Song by Migos featuring 21 Savage

from the album Culture II
- Released: January 26, 2018
- Length: 4:11
- Label: Quality Control; Motown; Capitol;
- Songwriters: Quavious Marshall; Kiari Cephus; Kirsnick Ball; Shayaa Abraham-Joseph; Tyron Douglas; Kanye West; Daryl McPherson; Mike Dean; Earl Moss;
- Producers: Buddah Bless; West; DJ Durel; Quavo; Dean (add.);

= BBO (Bad Bitches Only) =

2018 song by Migos featuring 21 Savage

"BBO (Bad Bitches Only)" is a song by American hip hop group Migos featuring Atlanta-based rapper 21 Savage. It was released on January 26, 2018 as a track on the former's second studio album Culture II. The song was written by the artists alongside producers Buddah Bless, Kanye West, DJ Durel, and Mike Dean, with another production credit going to Quavo and another writing credit going to Earl Moss for the sampling of The Festivals "You've Got the Makings of a Lover".

==Composition==
The song contains gospel elements from "You've Got the Makings of a Lover" by the Festivals, a horn instrumental and "futuristic synth blips". 21 Savage opens the song with the chorus, in which he raps about his "iced-out" watches, chain and necklace.

==Critical reception==
The song was met with generally positive reviews. Jackson Howard of Pitchfork praised the song's production and the influence from Kanye West.

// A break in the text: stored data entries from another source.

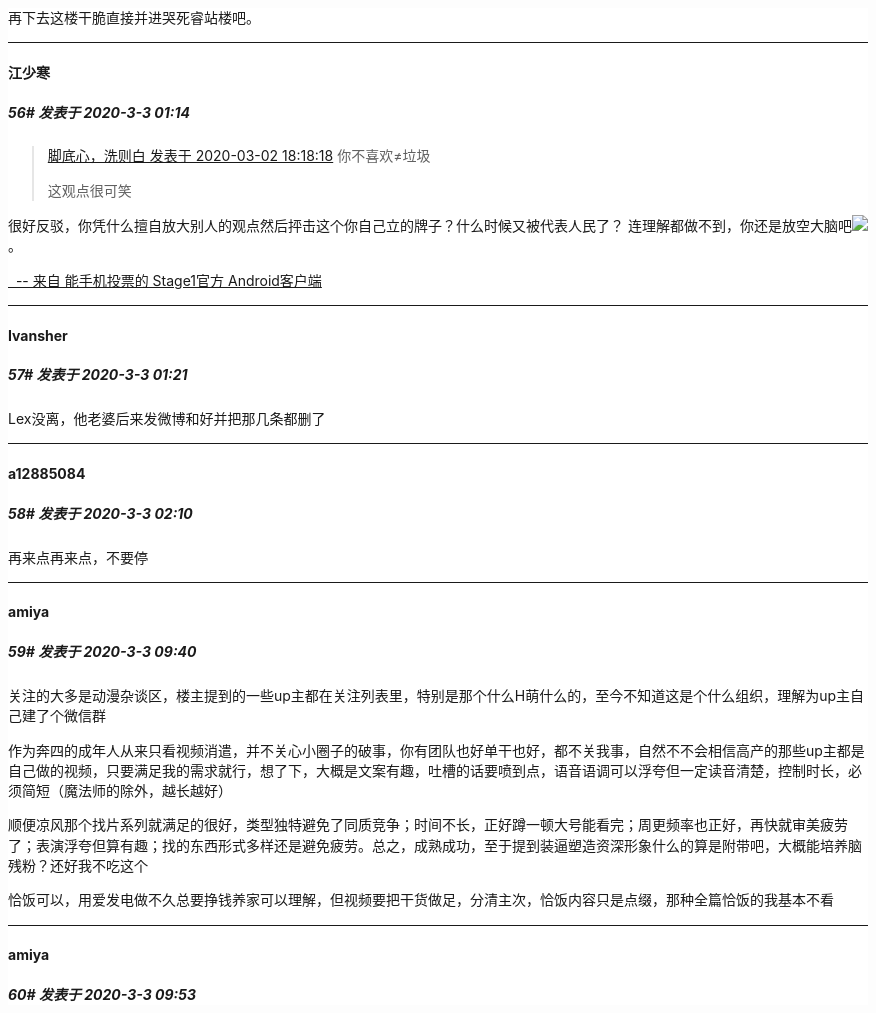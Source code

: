 再下去这楼干脆直接并进哭死睿站楼吧。


-----

####  江少寒  
##### 56#       发表于 2020-3-3 01:14


<blockquote><a href="httphttps://bbs.saraba1st.com/2b/forum.php?mod=redirect&amp;goto=findpost&amp;pid=46593617&amp;ptid=1916629" target="_blank">脚底心，洗则白 发表于 2020-03-02 18:18:18</a>
你不喜欢≠垃圾

这观点很可笑</blockquote>很好反驳，你凭什么擅自放大别人的观点然后抨击这个你自己立的牌子？什么时候又被代表人民了？
连理解都做不到，你还是放空大脑吧<img src="https://static.saraba1st.com/image/smiley/face2017/067.png" referrerpolicy="no-referrer">。

[  -- 来自 能手机投票的 Stage1官方 Android客户端](https://www.coolapk.com/apk/140634)


-----

####  Ivansher  
##### 57#       发表于 2020-3-3 01:21


Lex没离，他老婆后来发微博和好并把那几条都删了


-----

####  a12885084  
##### 58#       发表于 2020-3-3 02:10


再来点再来点，不要停


-----

####  amiya  
##### 59#       发表于 2020-3-3 09:40


关注的大多是动漫杂谈区，楼主提到的一些up主都在关注列表里，特别是那个什么H萌什么的，至今不知道这是个什么组织，理解为up主自己建了个微信群


作为奔四的成年人从来只看视频消遣，并不关心小圈子的破事，你有团队也好单干也好，都不关我事，自然不不会相信高产的那些up主都是自己做的视频，只要满足我的需求就行，想了下，大概是文案有趣，吐槽的话要喷到点，语音语调可以浮夸但一定读音清楚，控制时长，必须简短（魔法师的除外，越长越好）


顺便凉风那个找片系列就满足的很好，类型独特避免了同质竞争；时间不长，正好蹲一顿大号能看完；周更频率也正好，再快就审美疲劳了；表演浮夸但算有趣；找的东西形式多样还是避免疲劳。总之，成熟成功，至于提到装逼塑造资深形象什么的算是附带吧，大概能培养脑残粉？还好我不吃这个


恰饭可以，用爱发电做不久总要挣钱养家可以理解，但视频要把干货做足，分清主次，恰饭内容只是点缀，那种全篇恰饭的我基本不看


-----

####  amiya  
##### 60#       发表于 2020-3-3 09:53
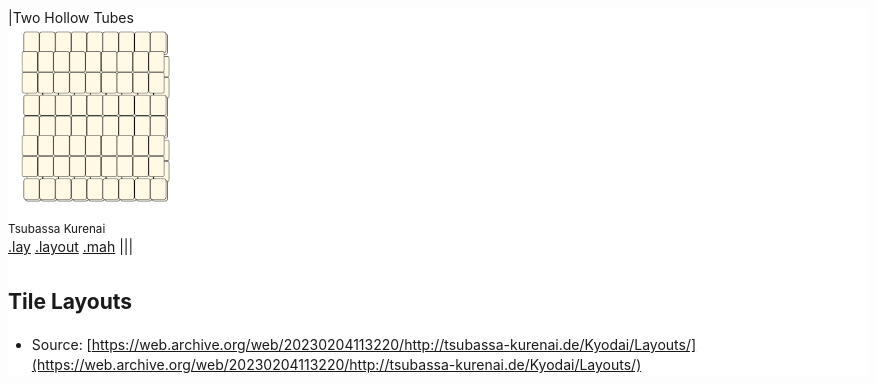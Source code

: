 |Two Hollow Tubes<br><img src="./kurenai/kurenai_floater/two_hollow_tubes.svg" height="180" width="175"><br> <sub>Tsubassa Kurenai</sub> <br>[.lay](./kurenai/kurenai_floater/two_hollow_tubes.lay)  [.layout](./kurenai/kurenai_floater/two_hollow_tubes.layout)  [.mah](./kurenai/kurenai_floater/two_hollow_tubes.mah) |||

## Tile Layouts
* Source: 
[https://web.archive.org/web/20230204113220/http://tsubassa-kurenai.de/Kyodai/Layouts/](https://web.archive.org/web/20230204113220/http://tsubassa-kurenai.de/Kyodai/Layouts/)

In addition, he wrote that "Despite the usual flurry of inventive Migos quotables and opulent brags — Offset says that he's "living the wild life like Tarzan," while Takeoff taunts, "I say Phillipe [sic]/You say 'fill-up'" — no verse steals the show, and sandwiched in between 21's hook, the three members slip into a comfortable back and forth." Rob Arcand of Spin wrote the song "accentuates each rapper's strongest qualities" and that "While 21's hook remains the most penetrating, it's hard to argue that there's ever a weak moment among the four verses. On an album that's otherwise chocked [sic] full hit-or-miss ideas, 'BBO' stands out as the tightest package of the Migos formula from start to finish." Trevor Smith of HotNewHipHop wrote, "the beat is incredibly dynamic, allowing each member to take drastically different directions with their verses and let their personalities shine through".

Uproxx called it the 44th best track of 2018.

==Charts==

| Chart (2018) | Peak position |
|---|---|
| Canada Hot 100 (Billboard) | 52 |
| US Billboard Hot 100 | 48 |
| US Hot R&B/Hip-Hop Songs (Billboard) | 24 |

==Certifications==

| Region | Certification | Certified units/sales |
| United States (RIAA) | Platinum | 1,000,000^{‡} |
^{‡} Sales+streaming figures based on certification alone.